Stored data:
******

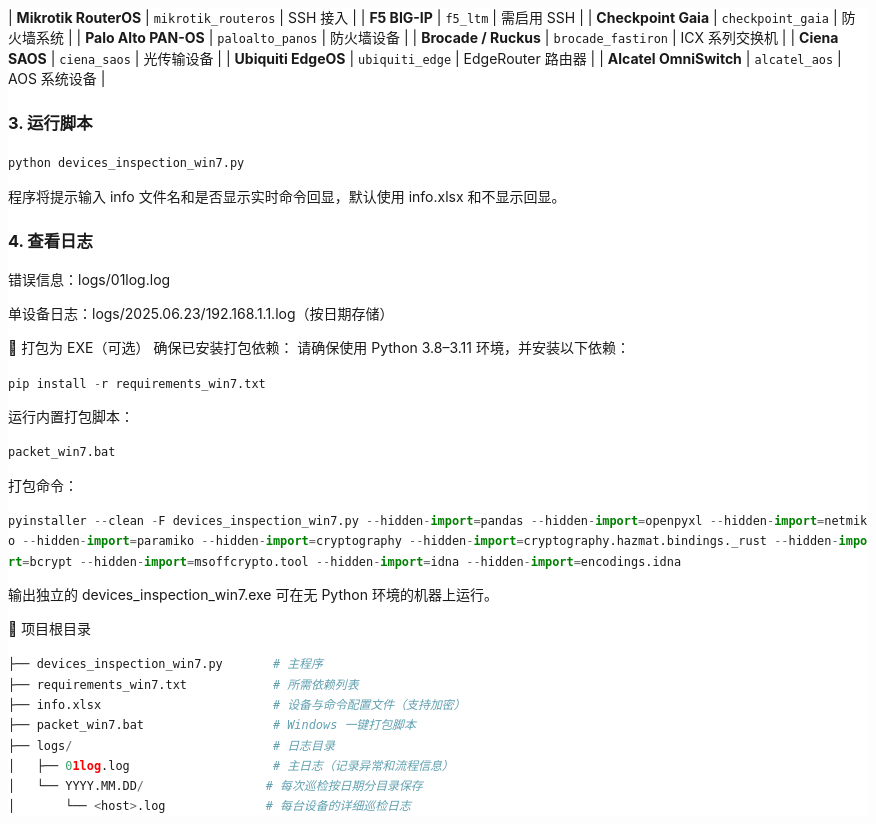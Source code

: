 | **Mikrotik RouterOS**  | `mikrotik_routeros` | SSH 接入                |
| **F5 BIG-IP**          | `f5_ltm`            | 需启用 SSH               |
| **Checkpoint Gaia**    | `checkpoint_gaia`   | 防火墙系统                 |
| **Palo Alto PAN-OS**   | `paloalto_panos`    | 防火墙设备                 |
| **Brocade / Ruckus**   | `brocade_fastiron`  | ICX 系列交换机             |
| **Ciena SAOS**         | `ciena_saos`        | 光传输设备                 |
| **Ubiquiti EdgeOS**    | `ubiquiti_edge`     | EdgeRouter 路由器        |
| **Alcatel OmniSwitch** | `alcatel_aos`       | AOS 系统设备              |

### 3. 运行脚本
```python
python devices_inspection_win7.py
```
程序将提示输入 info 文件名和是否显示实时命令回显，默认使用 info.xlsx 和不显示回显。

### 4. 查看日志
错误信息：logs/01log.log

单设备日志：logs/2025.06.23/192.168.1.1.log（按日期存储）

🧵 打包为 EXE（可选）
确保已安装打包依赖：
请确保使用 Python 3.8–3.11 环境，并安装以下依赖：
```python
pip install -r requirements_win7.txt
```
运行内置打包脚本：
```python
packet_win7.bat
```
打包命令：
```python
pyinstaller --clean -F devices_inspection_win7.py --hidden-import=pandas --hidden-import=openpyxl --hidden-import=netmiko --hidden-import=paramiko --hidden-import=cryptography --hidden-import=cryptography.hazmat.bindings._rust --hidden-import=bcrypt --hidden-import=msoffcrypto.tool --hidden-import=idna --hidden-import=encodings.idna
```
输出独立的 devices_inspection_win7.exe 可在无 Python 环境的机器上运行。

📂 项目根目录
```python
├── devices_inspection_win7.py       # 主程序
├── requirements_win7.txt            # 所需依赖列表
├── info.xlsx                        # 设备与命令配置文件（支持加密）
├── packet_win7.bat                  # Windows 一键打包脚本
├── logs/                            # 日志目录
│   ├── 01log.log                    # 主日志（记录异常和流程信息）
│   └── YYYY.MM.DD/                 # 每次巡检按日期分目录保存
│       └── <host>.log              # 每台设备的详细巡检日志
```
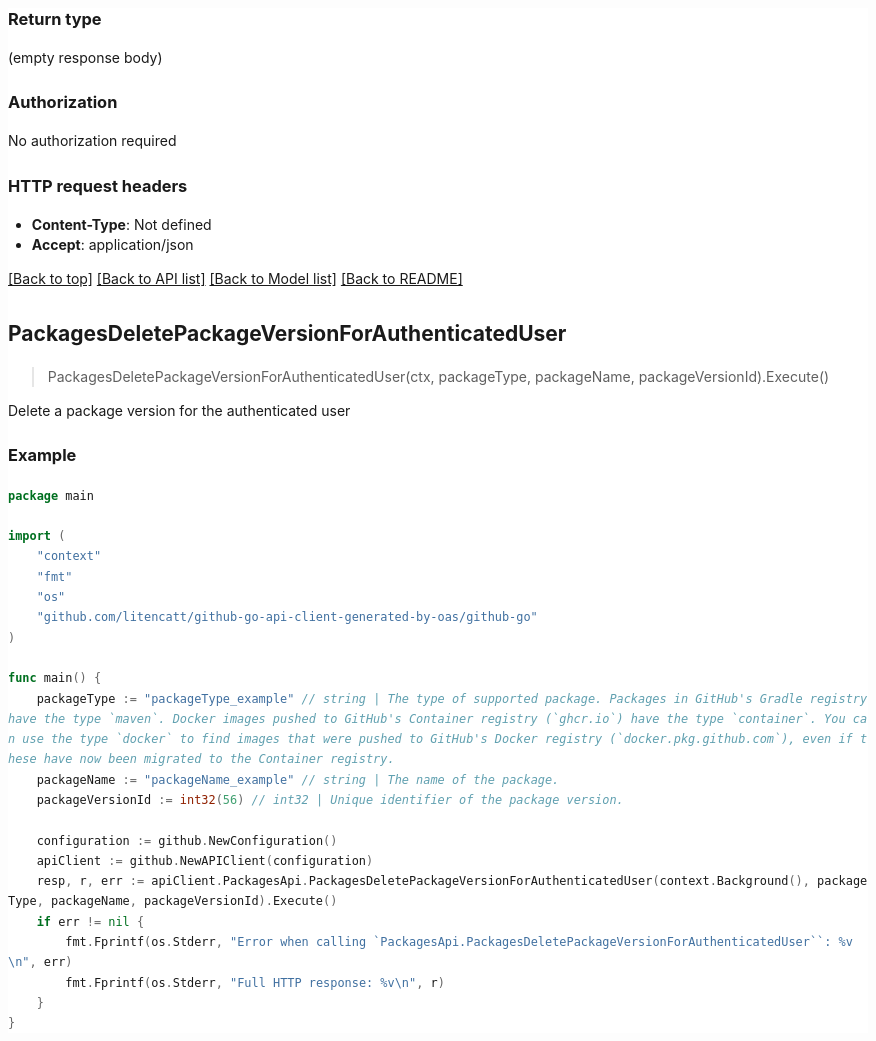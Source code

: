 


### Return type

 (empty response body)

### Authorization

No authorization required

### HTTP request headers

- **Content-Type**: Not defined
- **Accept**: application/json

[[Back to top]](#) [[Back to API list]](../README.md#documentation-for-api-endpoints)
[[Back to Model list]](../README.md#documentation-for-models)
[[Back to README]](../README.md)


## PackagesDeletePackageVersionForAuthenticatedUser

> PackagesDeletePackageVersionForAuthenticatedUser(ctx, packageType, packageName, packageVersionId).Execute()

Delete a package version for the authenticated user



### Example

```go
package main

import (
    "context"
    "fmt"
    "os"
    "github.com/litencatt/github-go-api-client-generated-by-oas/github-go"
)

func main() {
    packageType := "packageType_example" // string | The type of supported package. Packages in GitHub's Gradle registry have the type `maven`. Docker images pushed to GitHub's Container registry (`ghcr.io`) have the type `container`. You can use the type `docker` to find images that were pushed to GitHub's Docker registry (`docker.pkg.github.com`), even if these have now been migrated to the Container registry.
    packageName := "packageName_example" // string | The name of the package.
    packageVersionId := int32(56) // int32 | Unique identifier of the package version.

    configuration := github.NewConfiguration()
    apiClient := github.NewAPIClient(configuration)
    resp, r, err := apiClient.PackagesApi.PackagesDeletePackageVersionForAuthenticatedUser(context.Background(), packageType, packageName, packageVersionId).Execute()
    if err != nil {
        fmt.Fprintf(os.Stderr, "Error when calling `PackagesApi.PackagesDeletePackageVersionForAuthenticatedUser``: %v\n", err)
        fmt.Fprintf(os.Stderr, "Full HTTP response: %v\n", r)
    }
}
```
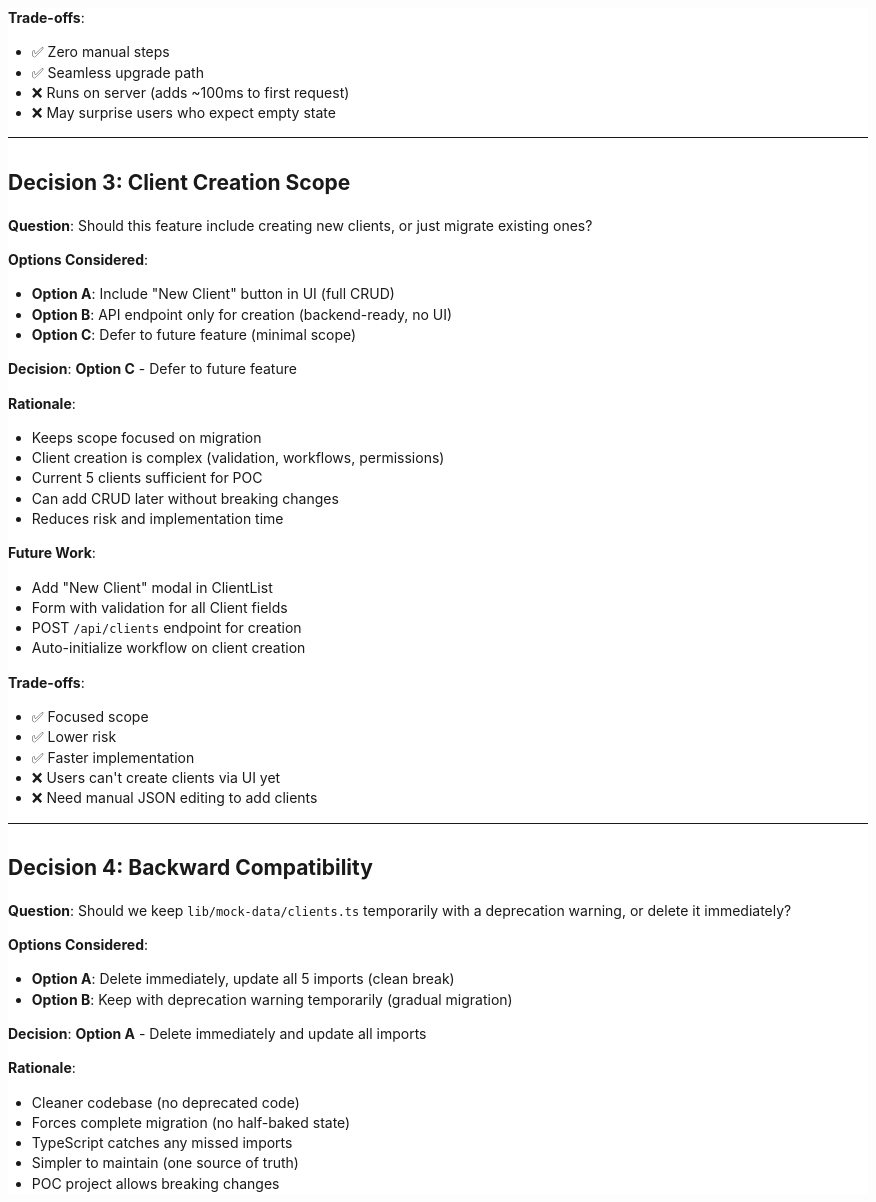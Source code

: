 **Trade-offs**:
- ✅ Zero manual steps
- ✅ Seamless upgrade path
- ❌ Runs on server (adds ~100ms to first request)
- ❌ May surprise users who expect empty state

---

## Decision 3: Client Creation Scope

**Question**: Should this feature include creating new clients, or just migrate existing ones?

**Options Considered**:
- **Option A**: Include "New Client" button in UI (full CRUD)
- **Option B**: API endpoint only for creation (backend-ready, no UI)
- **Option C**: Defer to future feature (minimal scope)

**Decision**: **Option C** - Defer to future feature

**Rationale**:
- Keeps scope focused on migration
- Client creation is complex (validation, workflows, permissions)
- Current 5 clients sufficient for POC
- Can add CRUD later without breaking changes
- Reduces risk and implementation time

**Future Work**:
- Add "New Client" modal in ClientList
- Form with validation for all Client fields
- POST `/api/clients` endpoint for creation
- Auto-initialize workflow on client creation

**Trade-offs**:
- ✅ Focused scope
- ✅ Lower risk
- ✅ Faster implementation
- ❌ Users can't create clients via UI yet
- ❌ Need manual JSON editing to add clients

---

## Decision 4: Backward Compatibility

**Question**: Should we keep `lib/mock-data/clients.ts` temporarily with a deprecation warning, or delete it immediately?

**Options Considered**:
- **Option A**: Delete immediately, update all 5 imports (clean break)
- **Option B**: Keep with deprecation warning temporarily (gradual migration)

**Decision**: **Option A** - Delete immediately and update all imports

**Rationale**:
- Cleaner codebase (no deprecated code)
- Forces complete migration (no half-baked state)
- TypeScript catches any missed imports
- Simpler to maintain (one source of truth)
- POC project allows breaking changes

******

* Your objective: Without the images, write out all of the records exactly.

* Exercise answer:
Source code

: | **Mikrotik RouterOS**  | `mikrotik_routeros` | SSH 接入                |
| **F5 BIG-IP**          | `f5_ltm`            | 需启用 SSH               |
| **Checkpoint Gaia**    | `checkpoint_gaia`   | 防火墙系统                 |
| **Palo Alto PAN-OS**   | `paloalto_panos`    | 防火墙设备                 |
| **Brocade / Ruckus**   | `brocade_fastiron`  | ICX 系列交换机             |
| **Ciena SAOS**         | `ciena_saos`        | 光传输设备                 |
| **Ubiquiti EdgeOS**    | `ubiquiti_edge`     | EdgeRouter 路由器        |
| **Alcatel OmniSwitch** | `alcatel_aos`       | AOS 系统设备              |

### 3. 运行脚本
```python
python devices_inspection_win7.py
```
程序将提示输入 info 文件名和是否显示实时命令回显，默认使用 info.xlsx 和不显示回显。

### 4. 查看日志
错误信息：logs/01log.log

单设备日志：logs/2025.06.23/192.168.1.1.log（按日期存储）

🧵 打包为 EXE（可选）
确保已安装打包依赖：
请确保使用 Python 3.8–3.11 环境，并安装以下依赖：
```python
pip install -r requirements_win7.txt
```
运行内置打包脚本：
```python
packet_win7.bat
```
打包命令：
```python
pyinstaller --clean -F devices_inspection_win7.py --hidden-import=pandas --hidden-import=openpyxl --hidden-import=netmiko --hidden-import=paramiko --hidden-import=cryptography --hidden-import=cryptography.hazmat.bindings._rust --hidden-import=bcrypt --hidden-import=msoffcrypto.tool --hidden-import=idna --hidden-import=encodings.idna
```
输出独立的 devices_inspection_win7.exe 可在无 Python 环境的机器上运行。

📂 项目根目录
```python
├── devices_inspection_win7.py       # 主程序
├── requirements_win7.txt            # 所需依赖列表
├── info.xlsx                        # 设备与命令配置文件（支持加密）
├── packet_win7.bat                  # Windows 一键打包脚本
├── logs/                            # 日志目录
│   ├── 01log.log                    # 主日志（记录异常和流程信息）
│   └── YYYY.MM.DD/                 # 每次巡检按日期分目录保存
│       └── <host>.log              # 每台设备的详细巡检日志
```
Source code

: 


### Return type

 (empty response body)

### Authorization

No authorization required

### HTTP request headers

- **Content-Type**: Not defined
- **Accept**: application/json

[[Back to top]](#) [[Back to API list]](../README.md#documentation-for-api-endpoints)
[[Back to Model list]](../README.md#documentation-for-models)
[[Back to README]](../README.md)


## PackagesDeletePackageVersionForAuthenticatedUser

> PackagesDeletePackageVersionForAuthenticatedUser(ctx, packageType, packageName, packageVersionId).Execute()

Delete a package version for the authenticated user



### Example

```go
package main

import (
    "context"
    "fmt"
    "os"
    "github.com/litencatt/github-go-api-client-generated-by-oas/github-go"
)

func main() {
    packageType := "packageType_example" // string | The type of supported package. Packages in GitHub's Gradle registry have the type `maven`. Docker images pushed to GitHub's Container registry (`ghcr.io`) have the type `container`. You can use the type `docker` to find images that were pushed to GitHub's Docker registry (`docker.pkg.github.com`), even if these have now been migrated to the Container registry.
    packageName := "packageName_example" // string | The name of the package.
    packageVersionId := int32(56) // int32 | Unique identifier of the package version.

    configuration := github.NewConfiguration()
    apiClient := github.NewAPIClient(configuration)
    resp, r, err := apiClient.PackagesApi.PackagesDeletePackageVersionForAuthenticatedUser(context.Background(), packageType, packageName, packageVersionId).Execute()
    if err != nil {
        fmt.Fprintf(os.Stderr, "Error when calling `PackagesApi.PackagesDeletePackageVersionForAuthenticatedUser``: %v\n", err)
        fmt.Fprintf(os.Stderr, "Full HTTP response: %v\n", r)
    }
}
```
Source code

: **Trade-offs**:
- ✅ Zero manual steps
- ✅ Seamless upgrade path
- ❌ Runs on server (adds ~100ms to first request)
- ❌ May surprise users who expect empty state

---

## Decision 3: Client Creation Scope

**Question**: Should this feature include creating new clients, or just migrate existing ones?

**Options Considered**:
- **Option A**: Include "New Client" button in UI (full CRUD)
- **Option B**: API endpoint only for creation (backend-ready, no UI)
- **Option C**: Defer to future feature (minimal scope)

**Decision**: **Option C** - Defer to future feature

**Rationale**:
- Keeps scope focused on migration
- Client creation is complex (validation, workflows, permissions)
- Current 5 clients sufficient for POC
- Can add CRUD later without breaking changes
- Reduces risk and implementation time

**Future Work**:
- Add "New Client" modal in ClientList
- Form with validation for all Client fields
- POST `/api/clients` endpoint for creation
- Auto-initialize workflow on client creation

**Trade-offs**:
- ✅ Focused scope
- ✅ Lower risk
- ✅ Faster implementation
- ❌ Users can't create clients via UI yet
- ❌ Need manual JSON editing to add clients

---

## Decision 4: Backward Compatibility

**Question**: Should we keep `lib/mock-data/clients.ts` temporarily with a deprecation warning, or delete it immediately?

**Options Considered**:
- **Option A**: Delete immediately, update all 5 imports (clean break)
- **Option B**: Keep with deprecation warning temporarily (gradual migration)

**Decision**: **Option A** - Delete immediately and update all imports

**Rationale**:
- Cleaner codebase (no deprecated code)
- Forces complete migration (no half-baked state)
- TypeScript catches any missed imports
- Simpler to maintain (one source of truth)
- POC project allows breaking changes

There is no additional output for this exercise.